Offenbar hatte die AfD eine Eskalation der Lage bewusst geplant. In einem im Netz kursierenden Video gibt Jürgen Treutler zu, dass die Strategie darin bestand, den Konflikt ins Verfassungsgericht zu tragen.
Szenarien bei Nichtbeachtung des Urteils
Sollte Treutler sich trotz der klaren Anweisung des Gerichts weigern, die Abstimmung über die Geschäftsordnung durchzuführen, könnte der Landtag über seine Ablösung abstimmen. In diesem Fall würde der zweitälteste Abgeordnete, Wolfgang Lauerwald (69), ebenfalls AfD-Mitglied, die Sitzung übernehmen. Falls Lauerwald die Übernahme ablehnen sollte, würde ausgerechnet Bodo Ramelow, der scheidende Ministerpräsident der Linken, als drittältester Abgeordneter die Rolle des Sitzungsleiters übernehmen.

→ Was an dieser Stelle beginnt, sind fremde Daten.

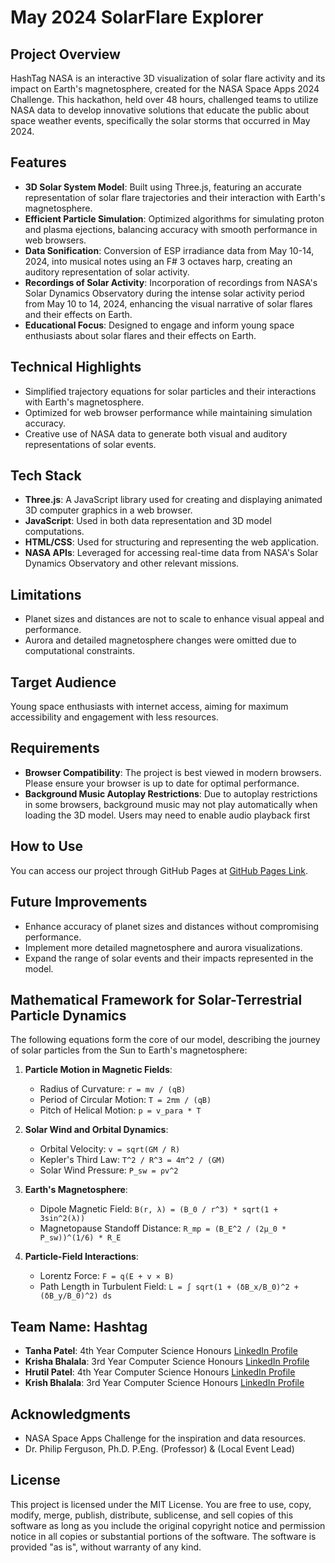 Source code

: # May 2024 SolarFlare Explorer

## Project Overview

HashTag NASA is an interactive 3D visualization of solar flare activity and its impact on Earth's magnetosphere, created for the NASA Space Apps 2024 Challenge. This hackathon, held over 48 hours, challenged teams to utilize NASA data to develop innovative solutions that educate the public about space weather events, specifically the solar storms that occurred in May 2024.

## Features

- **3D Solar System Model**: Built using Three.js, featuring an accurate representation of solar flare trajectories and their interaction with Earth's magnetosphere.
- **Efficient Particle Simulation**: Optimized algorithms for simulating proton and plasma ejections, balancing accuracy with smooth performance in web browsers.
- **Data Sonification**: Conversion of ESP irradiance data from May 10-14, 2024, into musical notes using an F# 3 octaves harp, creating an auditory representation of solar activity.
- **Recordings of Solar Activity**: Incorporation of recordings from NASA's Solar Dynamics Observatory during the intense solar activity period from May 10 to 14, 2024, enhancing the visual narrative of solar flares and their effects on Earth.
- **Educational Focus**: Designed to engage and inform young space enthusiasts about solar flares and their effects on Earth.

## Technical Highlights

- Simplified trajectory equations for solar particles and their interactions with Earth's magnetosphere.
- Optimized for web browser performance while maintaining simulation accuracy.
- Creative use of NASA data to generate both visual and auditory representations of solar events.

## Tech Stack

* **Three.js**: A JavaScript library used for creating and displaying animated 3D computer graphics in a web browser.
* **JavaScript**: Used in both data representation and 3D model computations.
* **HTML/CSS**: Used for structuring and representing the web application.
* **NASA APIs**: Leveraged for accessing real-time data from NASA's Solar Dynamics Observatory and other relevant missions.

## Limitations

- Planet sizes and distances are not to scale to enhance visual appeal and performance.
- Aurora and detailed magnetosphere changes were omitted due to computational constraints.

## Target Audience

Young space enthusiasts with internet access, aiming for maximum accessibility and engagement with less resources.

## Requirements

* **Browser Compatibility**: The project is best viewed in modern browsers. Please ensure your browser is up to date for optimal performance.
* **Background Music Autoplay Restrictions**:
  Due to autoplay restrictions in some browsers, background music may not play automatically when loading the 3D model. Users may need to enable audio playback first

## How to Use

You can access our project through GitHub Pages at [GitHub Pages Link](https://tanpatel.github.io/HashTag_NASA/).

## Future Improvements

- Enhance accuracy of planet sizes and distances without compromising performance.
- Implement more detailed magnetosphere and aurora visualizations.
- Expand the range of solar events and their impacts represented in the model.

## Mathematical Framework for Solar-Terrestrial Particle Dynamics

The following equations form the core of our model, describing the journey of solar particles from the Sun to Earth's magnetosphere:

1. **Particle Motion in Magnetic Fields**:

   - Radius of Curvature: `r = mv / (qB)`
   - Period of Circular Motion: `T = 2πm / (qB)`
   - Pitch of Helical Motion: `p = v_para * T`
2. **Solar Wind and Orbital Dynamics**:

   - Orbital Velocity: `v = sqrt(GM / R)`
   - Kepler's Third Law: `T^2 / R^3 = 4π^2 / (GM)`
   - Solar Wind Pressure: `P_sw = ρv^2`
3. **Earth's Magnetosphere**:

   - Dipole Magnetic Field: `B(r, λ) = (B_0 / r^3) * sqrt(1 + 3sin^2(λ))`
   - Magnetopause Standoff Distance: `R_mp = (B_E^2 / (2μ_0 * P_sw))^(1/6) * R_E`
4. **Particle-Field Interactions**:

   - Lorentz Force: `F = q(E + v × B)`
   - Path Length in Turbulent Field: `L = ∫ sqrt(1 + (δB_x/B_0)^2 + (δB_y/B_0)^2) ds`

## Team Name: Hashtag

* **Tanha Patel**: 4th Year Computer Science Honours [LinkedIn Profile](https://www.linkedin.com/in/tanha-patel-0691ab22a/)
* **Krisha Bhalala**: 3rd Year Computer Science Honours [LinkedIn Profile](https://www.linkedin.com/in/krisha-bhalala-b2298323a/)
* **Hrutil Patel**: 4th Year Computer Science Honours [LinkedIn Profile](https://www.linkedin.com/in/hrutil-patel-1a7a08260/)
* **Krish Bhalala**: 3rd Year Computer Science Honours [LinkedIn Profile](https://www.linkedin.com/in/krishbhalala/)

## Acknowledgments

- NASA Space Apps Challenge for the inspiration and data resources.
- Dr. Philip Ferguson, Ph.D. P.Eng. (Professor) & (Local Event Lead)

## License

This project is licensed under the MIT License. You are free to use, copy, modify, merge, publish, distribute, sublicense, and sell copies of this software as long as you include the original copyright notice and permission notice in all copies or substantial portions of the software. The software is provided "as is", without warranty of any kind.
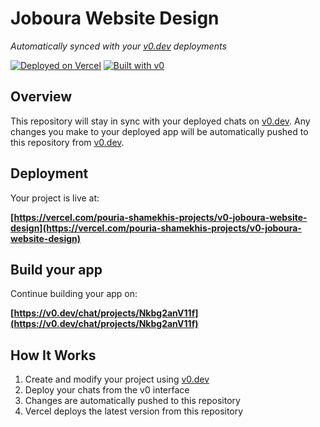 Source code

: # Joboura Website Design

*Automatically synced with your [v0.dev](https://v0.dev) deployments*

[![Deployed on Vercel](https://img.shields.io/badge/Deployed%20on-Vercel-black?style=for-the-badge&logo=vercel)](https://vercel.com/pouria-shamekhis-projects/v0-joboura-website-design)
[![Built with v0](https://img.shields.io/badge/Built%20with-v0.dev-black?style=for-the-badge)](https://v0.dev/chat/projects/Nkbg2anV11f)

## Overview

This repository will stay in sync with your deployed chats on [v0.dev](https://v0.dev).
Any changes you make to your deployed app will be automatically pushed to this repository from [v0.dev](https://v0.dev).

## Deployment

Your project is live at:

**[https://vercel.com/pouria-shamekhis-projects/v0-joboura-website-design](https://vercel.com/pouria-shamekhis-projects/v0-joboura-website-design)**

## Build your app

Continue building your app on:

**[https://v0.dev/chat/projects/Nkbg2anV11f](https://v0.dev/chat/projects/Nkbg2anV11f)**

## How It Works

1. Create and modify your project using [v0.dev](https://v0.dev)
2. Deploy your chats from the v0 interface
3. Changes are automatically pushed to this repository
4. Vercel deploys the latest version from this repository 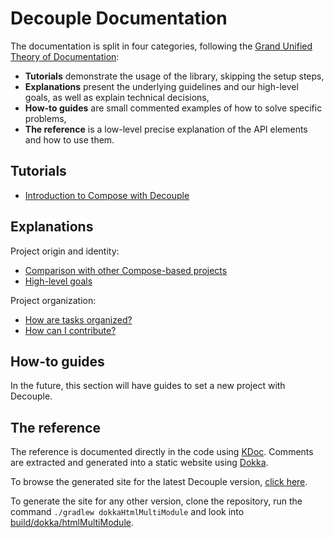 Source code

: # Decouple Documentation

The documentation is split in four categories, following the [Grand Unified Theory of Documentation](https://documentation.divio.com/):

- **Tutorials** demonstrate the usage of the library, skipping the setup steps,
- **Explanations** present the underlying guidelines and our high-level goals, as well as explain technical decisions,
- **How-to guides** are small commented examples of how to solve specific problems,
- **The reference** is a low-level precise explanation of the API elements and how to use them.

## Tutorials

- [Introduction to Compose with Decouple](tutorials/1-discover.md)

## Explanations

Project origin and identity:

- [Comparison with other Compose-based projects](explanations/compose-ecosystem.md)
- [High-level goals](explanations/goals.md)

Project organization:

- [How are tasks organized?](../CONTRIBUTING.md#issue-tracking)
- [How can I contribute?](https://gitlab.com/opensavvy/wiki/-/blob/main/README.md)

## How-to guides

In the future, this section will have guides to set a new project with Decouple.

## The reference

The reference is documented directly in the code using [KDoc](https://kotlinlang.org/docs/kotlin-doc.html).
Comments are extracted and generated into a static website using [Dokka](https://kotlinlang.org/docs/dokka-introduction.html).

To browse the generated site for the latest Decouple version, [click here](https://opensavvy.gitlab.io/decouple/documentation/index.html).

To generate the site for any other version, clone the repository, run the command `./gradlew dokkaHtmlMultiModule` and look into [build/dokka/htmlMultiModule](../build/dokka/htmlMultiModule).
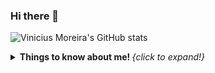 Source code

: ### Hi there 👋

![Vinicius Moreira's GitHub stats](https://github-readme-stats.vercel.app/api?username=vinicius7m&show_icons=true&theme=radical)

<details>
  <summary> <b> Things to know about me! </b> <i>{click to expand!}</i> </summary>
  
  <br>
  
  This is going to be hidden.
</details>
<!--
**vinicius7m/vinicius7m** is a ✨ _special_ ✨ repository because its `README.md` (this file) appears on your GitHub profile.

Here are some ideas to get you started:

- 🔭 I’m currently working on ...
- 🌱 I’m currently learning ...
- 👯 I’m looking to collaborate on ...
- 🤔 I’m looking for help with ...
- 💬 Ask me about ...
- 📫 How to reach me: ...
- 😄 Pronouns: ...
- ⚡ Fun fact: ...
-->
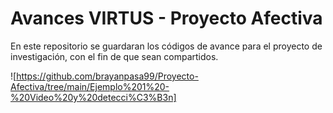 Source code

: # Avances VIRTUS - Proyecto Afectiva
En este repositorio se guardaran los códigos de avance para el proyecto de investigación, con el fin de que sean compartidos.


![https://github.com/brayanpasa99/Proyecto-Afectiva/tree/main/Ejemplo%201%20-%20Video%20y%20detecci%C3%B3n]
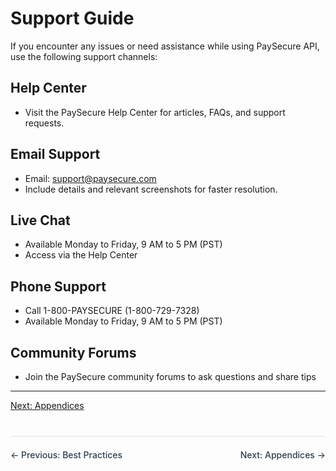 # Support Guide

If you encounter any issues or need assistance while using PaySecure API, use the following support channels:

## Help Center
- Visit the PaySecure Help Center for articles, FAQs, and support requests.

## Email Support
- Email: support@paysecure.com
- Include details and relevant screenshots for faster resolution.

## Live Chat
- Available Monday to Friday, 9 AM to 5 PM (PST)
- Access via the Help Center

## Phone Support
- Call 1-800-PAYSECURE (1-800-729-7328)
- Available Monday to Friday, 9 AM to 5 PM (PST)


## Community Forums
- Join the PaySecure community forums to ask questions and share tips

---

[Next: Appendices](./appendices.md)

<div style="display: flex; justify-content: space-between; margin-top: 40px; padding: 20px 0; border-top: 2px solid #eee;">
  <a href="#/guides/best-practices" style="text-decoration: none; color: #2c3e50; font-weight: 500;">← Previous: Best Practices</a>
  <a href="#/support/appendices" style="text-decoration: none; color: #2c3e50; font-weight: 500;">Next: Appendices →</a>
</div>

Unklar bleibt, was geschehen würde, falls Treutler trotz einer möglichen Ablösung weiterhin auf seinem Sitz bestehen bleibt und die Sitzung nicht ordnungsgemäß leitet. Dieses Szenario könnte den parlamentarischen Prozess weiter verzögern und zusätzliche rechtliche Schritte notwendig machen.
Zehn Stunden Beratung im Verfassungsgericht
Die Entscheidung des Thüringer Verfassungsgerichtshofs war das Ergebnis intensiver Beratungen, die sich über mehr als zehn Stunden erstreckten. Das Gericht betrat dabei juristisches Neuland, da ein solcher Fall in der deutschen Verfassungsgeschichte bislang noch nicht vorgekommen war.
Am Freitagmittag hatte Jürgen Treutler dem Gericht eine ausführliche Stellungnahme übergeben, die insgesamt 39 Seiten umfasste. Darin beantragte er unter anderem, die Anträge der CDU als unzulässig zu verwerfen. Doch das Gericht kam zu einem anderen Schluss und entschied zugunsten der CDU.
Politische Dimension des Konflikts
Die Auseinandersetzung im Thüringer Landtag ist nicht nur ein juristischer Streit, sondern auch ein Ausdruck der tiefen politischen Gräben, die sich durch das Parlament ziehen. Die AfD versucht, als stärkste Fraktion ihre Position zu festigen und beansprucht die exklusiven Rechte, die ihr nach der bisherigen Geschäftsordnung zustehen. Gleichzeitig formieren sich die anderen Parteien, um eine weitere Machtausweitung der AfD zu verhindern.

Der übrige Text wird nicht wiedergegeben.